----- RAW DATA

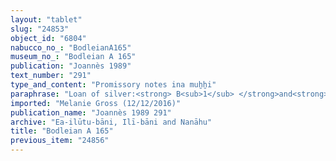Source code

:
 ```yaml
---
layout: "tablet"
slug: "24853"
object_id: "6804"
nabucco_no_: "BodleianA165"
museum_no_: "Bodleian A 165"
publication: "Joannès 1989"
text_number: "291"
type_and_content: "Promissory notes ina muẖẖi"
paraphrase: "Loan of silver:<strong> B<sub>1</sub> </strong>and<strong> B<sub>2</sub></strong> owe <strong>A </strong>[x] amounts of silver by 1/8 alloy (<em>bitqu</em>) per shekel. They place their female slave (<em>qallatu</em>) <strong><sup>f</sup></strong><strong>C</strong> as a pledge. She is pledged to the creditor in lieu of paying interest (antichretic pledge). Each is responsible for the other (<em>i&scaron;tēn pūtu &scaron;an&ucirc; na&scaron;&ucirc;</em>). 5 witnesses and the scribe.<br /> &nbsp;<br /> <strong>A</strong> = Nidintu-Nab&ucirc;/Gimillu//A&scaron;lāku; <strong>B<sub>1</sub> </strong>= Mu&scaron;ēzib-Bēl/Zēr-Bābili//(Ea-)ilūtu-bāni; <strong>B<sub>2</sub></strong> = Iddin-Nab&ucirc;//(Ea-)ilūtu-bāni; <strong><sup>f</sup>C</strong> = <sup>f</sup>Hada&scaron;āya&rsquo;ītu, <em>qallatu</em> (female slave); Scribe = [&hellip;]/Nādinu//Zērūtu<br /> &nbsp;"
imported: "Melanie Gross (12/12/2016)"
publication_name: "Joannès 1989 291"
archive: "Ea-ilūtu-bāni, Ilī-bāni and Nanāhu"
title: "Bodleian A 165"
previous_item: "24856"
---
```

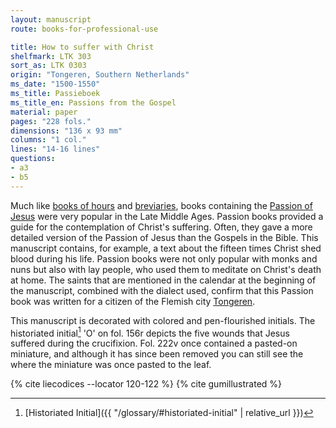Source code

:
 ```yaml
---
layout: manuscript
route: books-for-professional-use

title: How to suffer with Christ
shelfmark: LTK 303
sort_as: LTK 0303
origin: "Tongeren, Southern Netherlands"
ms_date: "1500-1550"
ms_title: Passieboek
ms_title_en: Passions from the Gospel
material: paper
pages: "228 fols."
dimensions: "136 x 93 mm"
columns: "1 col."
lines: "14-16 lines"
questions:
- a3
- b5
---
```


Much like [books of hours](https://en.wikipedia.org/wiki/Book_of_hours)
and [breviaries](https://en.wikipedia.org/wiki/Breviary), books
containing the [Passion of
Jesus](https://en.wikipedia.org/wiki/The_gospel) were very popular in
the Late Middle Ages. Passion books provided a guide for the
contemplation of Christ's suffering. Often, they gave a more detailed
version of the Passion of Jesus than the Gospels in the Bible. This
manuscript contains, for example, a text about the fifteen times Christ
shed blood during his life. Passion books were not only popular with
monks and nuns but also with lay people, who used them to meditate on
Christ's death at home. The saints that are mentioned in the calendar at
the beginning of the manuscript, combined with the dialect used, confirm
that this Passion book was written for a citizen of the Flemish city
[Tongeren](https://en.wikipedia.org/wiki/Tongeren).

This manuscript is decorated with colored and pen-flourished initials.
The historiated initial[^1] 'O' on fol. <span data-fol="156r" class="fref">156r</span> depicts the five wounds that
Jesus suffered during the crucifixion. Fol. <span data-fol="222v" class="fref">222v</span> once contained a
pasted-on miniature, and although it has since been removed you can
still see the where the miniature was once pasted to the leaf.

[^1]: [Historiated Initial]({{ "/glossary/#historiated-initial" | relative_url }})

{% cite liecodices --locator 120-122 %}
{% cite gumillustrated %}
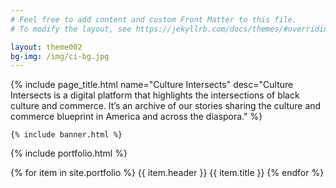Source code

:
 ```yaml
---
# Feel free to add content and custom Front Matter to this file.
# To modify the layout, see https://jekyllrb.com/docs/themes/#overriding-theme-defaults

layout: theme002
bg-img: /img/ci-bg.jpg
---
```

<div class="grid grid-width">
    {% include page_title.html name="Culture Intersects" desc="Culture Intersects is a digital platform that highlights the intersections of black culture and commerce.  It’s an archive of our stories sharing the culture and commerce blueprint in America and across the diaspora." %}

    {% include banner.html %}
</div>

{% include portfolio.html %}

{% for item in site.portfolio %}
{{ item.header }}
{{ item.title }} 
{% endfor %}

----------

> _THE PROBLEM_
The word "Joannès" may appear in several lines of the data; count those lines and give only the number.

> _TASK ANSWER_
2